• WORK INSTRUCTION
Could you repeat exactly the lines from the one containing "L, s \in W \\" through the last line of the records, with no pictures?

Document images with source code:
· · · ·
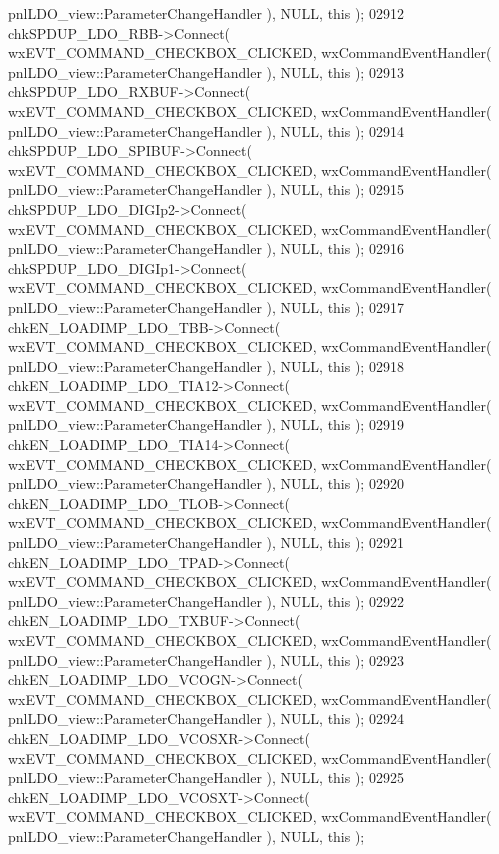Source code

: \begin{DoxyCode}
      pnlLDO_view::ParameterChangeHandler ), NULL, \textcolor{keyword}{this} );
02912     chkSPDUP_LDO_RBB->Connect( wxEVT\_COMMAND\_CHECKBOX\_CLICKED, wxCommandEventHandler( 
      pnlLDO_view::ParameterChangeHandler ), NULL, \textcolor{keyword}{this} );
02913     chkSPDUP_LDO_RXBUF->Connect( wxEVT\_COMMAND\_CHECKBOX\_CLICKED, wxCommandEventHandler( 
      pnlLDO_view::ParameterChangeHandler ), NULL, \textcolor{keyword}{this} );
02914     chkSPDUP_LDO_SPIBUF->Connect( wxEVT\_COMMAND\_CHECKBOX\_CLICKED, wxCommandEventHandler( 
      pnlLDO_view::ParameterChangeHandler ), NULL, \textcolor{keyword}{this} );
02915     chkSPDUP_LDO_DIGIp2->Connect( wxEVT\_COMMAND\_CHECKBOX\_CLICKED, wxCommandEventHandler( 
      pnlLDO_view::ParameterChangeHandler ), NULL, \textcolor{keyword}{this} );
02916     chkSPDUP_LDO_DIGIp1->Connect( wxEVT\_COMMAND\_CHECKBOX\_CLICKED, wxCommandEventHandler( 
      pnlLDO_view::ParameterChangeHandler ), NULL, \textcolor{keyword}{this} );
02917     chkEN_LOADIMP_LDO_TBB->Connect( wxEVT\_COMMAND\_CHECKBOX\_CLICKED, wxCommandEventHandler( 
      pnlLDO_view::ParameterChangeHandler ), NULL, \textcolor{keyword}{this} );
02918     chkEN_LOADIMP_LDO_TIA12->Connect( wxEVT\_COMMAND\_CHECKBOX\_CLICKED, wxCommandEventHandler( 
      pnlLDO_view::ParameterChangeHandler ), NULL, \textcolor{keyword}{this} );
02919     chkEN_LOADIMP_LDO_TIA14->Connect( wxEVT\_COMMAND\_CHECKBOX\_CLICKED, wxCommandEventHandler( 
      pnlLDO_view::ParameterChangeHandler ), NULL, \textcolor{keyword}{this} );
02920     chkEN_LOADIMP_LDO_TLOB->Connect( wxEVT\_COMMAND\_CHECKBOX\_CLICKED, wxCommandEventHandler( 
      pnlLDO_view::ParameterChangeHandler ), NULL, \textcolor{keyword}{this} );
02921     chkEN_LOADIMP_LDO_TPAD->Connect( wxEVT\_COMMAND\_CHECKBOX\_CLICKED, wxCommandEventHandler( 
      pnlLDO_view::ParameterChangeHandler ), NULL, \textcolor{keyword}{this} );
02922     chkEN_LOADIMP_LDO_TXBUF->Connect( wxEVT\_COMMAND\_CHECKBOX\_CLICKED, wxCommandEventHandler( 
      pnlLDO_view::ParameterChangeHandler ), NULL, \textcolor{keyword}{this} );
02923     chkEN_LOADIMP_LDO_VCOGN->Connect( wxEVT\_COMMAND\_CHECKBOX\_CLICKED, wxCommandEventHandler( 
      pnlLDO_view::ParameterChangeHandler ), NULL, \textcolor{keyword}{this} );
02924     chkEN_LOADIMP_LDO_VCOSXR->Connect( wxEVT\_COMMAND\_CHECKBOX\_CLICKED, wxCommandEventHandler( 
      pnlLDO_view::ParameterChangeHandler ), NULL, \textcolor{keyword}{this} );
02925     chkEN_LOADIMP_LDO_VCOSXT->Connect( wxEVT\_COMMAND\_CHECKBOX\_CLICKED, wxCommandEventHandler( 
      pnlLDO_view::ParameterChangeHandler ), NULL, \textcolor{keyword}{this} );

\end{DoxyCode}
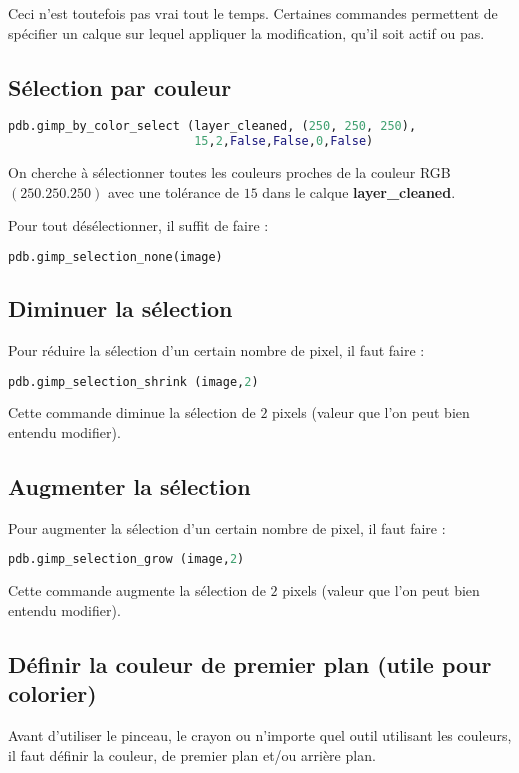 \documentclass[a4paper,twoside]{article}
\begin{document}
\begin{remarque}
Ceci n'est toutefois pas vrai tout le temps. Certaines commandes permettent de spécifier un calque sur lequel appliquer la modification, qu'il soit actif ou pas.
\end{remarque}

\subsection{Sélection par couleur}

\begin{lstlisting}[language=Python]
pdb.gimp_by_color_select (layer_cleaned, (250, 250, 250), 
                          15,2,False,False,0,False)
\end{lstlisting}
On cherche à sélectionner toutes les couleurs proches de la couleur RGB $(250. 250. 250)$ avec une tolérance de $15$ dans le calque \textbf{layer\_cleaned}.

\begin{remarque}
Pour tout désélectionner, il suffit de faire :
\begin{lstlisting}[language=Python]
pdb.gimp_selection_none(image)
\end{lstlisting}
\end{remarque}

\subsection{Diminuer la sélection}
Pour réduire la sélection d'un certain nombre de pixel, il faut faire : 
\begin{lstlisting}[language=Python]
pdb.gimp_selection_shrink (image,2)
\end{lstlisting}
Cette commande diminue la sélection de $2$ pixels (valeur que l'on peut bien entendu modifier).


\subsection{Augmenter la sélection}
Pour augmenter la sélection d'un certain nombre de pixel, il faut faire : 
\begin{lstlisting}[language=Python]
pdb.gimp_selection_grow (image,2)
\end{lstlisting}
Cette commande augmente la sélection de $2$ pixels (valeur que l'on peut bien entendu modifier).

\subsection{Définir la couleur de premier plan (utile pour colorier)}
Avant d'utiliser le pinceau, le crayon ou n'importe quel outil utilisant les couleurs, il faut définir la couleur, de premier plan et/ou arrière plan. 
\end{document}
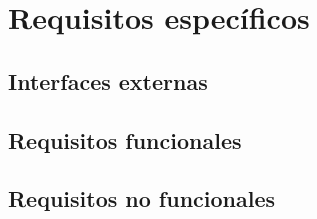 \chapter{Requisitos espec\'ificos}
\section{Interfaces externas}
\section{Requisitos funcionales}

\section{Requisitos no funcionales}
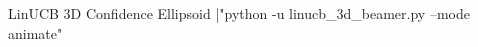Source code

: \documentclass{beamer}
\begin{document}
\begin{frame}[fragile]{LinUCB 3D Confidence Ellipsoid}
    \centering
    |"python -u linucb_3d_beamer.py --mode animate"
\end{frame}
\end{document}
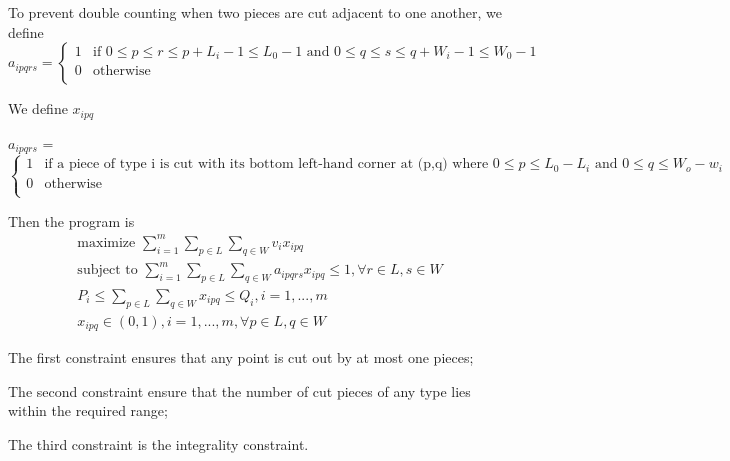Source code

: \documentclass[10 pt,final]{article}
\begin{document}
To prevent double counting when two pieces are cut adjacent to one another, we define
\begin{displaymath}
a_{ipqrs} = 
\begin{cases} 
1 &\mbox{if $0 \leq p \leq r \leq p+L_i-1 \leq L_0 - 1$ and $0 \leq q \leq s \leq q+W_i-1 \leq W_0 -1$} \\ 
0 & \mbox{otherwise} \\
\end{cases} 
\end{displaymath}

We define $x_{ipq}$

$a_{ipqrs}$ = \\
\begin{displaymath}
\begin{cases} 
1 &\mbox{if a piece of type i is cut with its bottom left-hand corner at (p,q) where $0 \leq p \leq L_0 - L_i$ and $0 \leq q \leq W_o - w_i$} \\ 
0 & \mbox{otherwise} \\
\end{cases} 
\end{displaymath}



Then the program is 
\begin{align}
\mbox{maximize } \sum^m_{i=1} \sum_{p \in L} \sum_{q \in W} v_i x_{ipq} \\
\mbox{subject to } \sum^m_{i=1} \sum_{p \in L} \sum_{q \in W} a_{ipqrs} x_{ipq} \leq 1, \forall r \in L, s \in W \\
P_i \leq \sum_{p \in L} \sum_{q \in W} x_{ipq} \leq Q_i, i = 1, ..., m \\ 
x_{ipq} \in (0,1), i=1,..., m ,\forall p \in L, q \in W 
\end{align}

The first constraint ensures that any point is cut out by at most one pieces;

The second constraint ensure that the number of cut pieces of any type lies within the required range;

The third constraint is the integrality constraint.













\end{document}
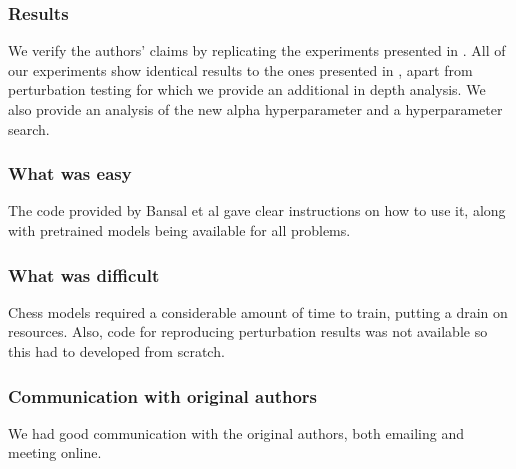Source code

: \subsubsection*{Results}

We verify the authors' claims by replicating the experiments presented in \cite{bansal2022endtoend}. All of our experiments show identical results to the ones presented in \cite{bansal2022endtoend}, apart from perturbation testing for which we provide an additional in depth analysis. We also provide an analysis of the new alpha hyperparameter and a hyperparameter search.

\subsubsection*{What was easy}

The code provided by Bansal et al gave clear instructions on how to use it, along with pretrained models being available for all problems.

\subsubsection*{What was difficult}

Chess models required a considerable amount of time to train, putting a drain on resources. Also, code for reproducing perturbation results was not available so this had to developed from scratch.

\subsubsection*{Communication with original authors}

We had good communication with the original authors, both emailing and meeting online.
· · · ·
• RESPONSE BELOW
\mbox{subject to } \sum^m_{i=1} \sum_{p \in L} \sum_{q \in W} a_{ipqrs} x_{ipq} \leq 1, \forall r \in L, s \in W \\
P_i \leq \sum_{p \in L} \sum_{q \in W} x_{ipq} \leq Q_i, i = 1, ..., m \\ 
x_{ipq} \in (0,1), i=1,..., m ,\forall p \in L, q \in W 
\end{align}

The first constraint ensures that any point is cut out by at most one pieces;

The second constraint ensure that the number of cut pieces of any type lies within the required range;

The third constraint is the integrality constraint.













\end{document}
Source code

: \subsubsection*{Results}

We verify the authors' claims by replicating the experiments presented in \cite{bansal2022endtoend}. All of our experiments show identical results to the ones presented in \cite{bansal2022endtoend}, apart from perturbation testing for which we provide an additional in depth analysis. We also provide an analysis of the new alpha hyperparameter and a hyperparameter search.

\subsubsection*{What was easy}

The code provided by Bansal et al gave clear instructions on how to use it, along with pretrained models being available for all problems.

\subsubsection*{What was difficult}

Chess models required a considerable amount of time to train, putting a drain on resources. Also, code for reproducing perturbation results was not available so this had to developed from scratch.

\subsubsection*{Communication with original authors}

We had good communication with the original authors, both emailing and meeting online.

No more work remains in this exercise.